* Source information *
..............................

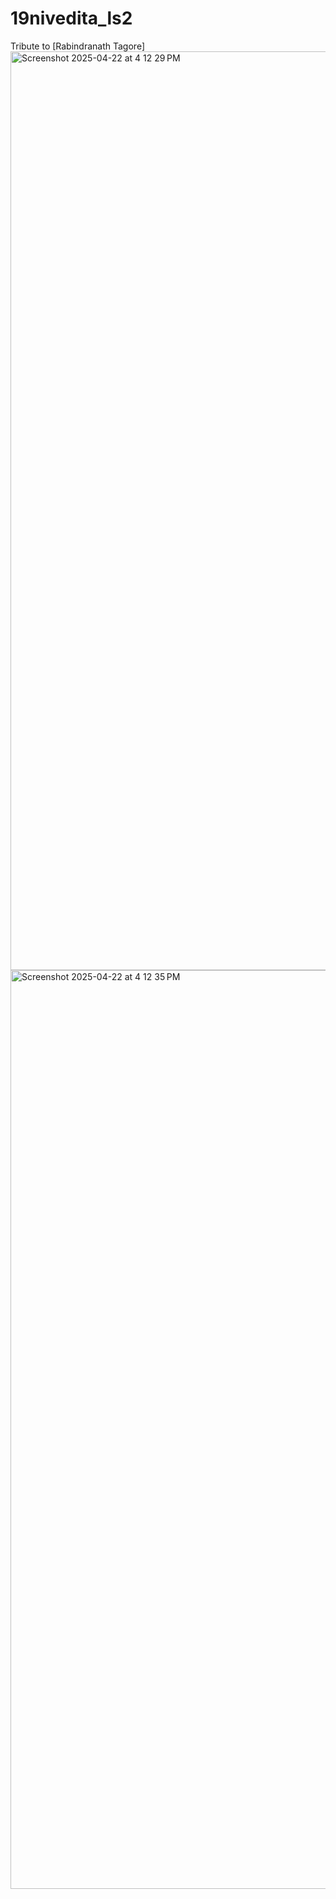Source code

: # 19nivedita_ls2
Tribute to [Rabindranath Tagore]
<img width="1470" alt="Screenshot 2025-04-22 at 4 12 29 PM" src="https://github.com/user-attachments/assets/8a18645b-dbad-4b93-9fbd-29b8e479e5c6" />
<img width="1470" alt="Screenshot 2025-04-22 at 4 12 35 PM" src="https://github.com/user-attachments/assets/e0bc0039-4c8c-46bc-85d1-8f6a9e473613" />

..............................

* Work instruction *
Answer with the exact lines running from the one that contains "Tribute to [Rabindranath Tagore]" through the last line of the data. Include no other line.

* Result *
Tribute to [Rabindranath Tagore]
<img width="1470" alt="Screenshot 2025-04-22 at 4 12 29 PM" src="https://github.com/user-attachments/assets/8a18645b-dbad-4b93-9fbd-29b8e479e5c6" />
<img width="1470" alt="Screenshot 2025-04-22 at 4 12 35 PM" src="https://github.com/user-attachments/assets/e0bc0039-4c8c-46bc-85d1-8f6a9e473613" />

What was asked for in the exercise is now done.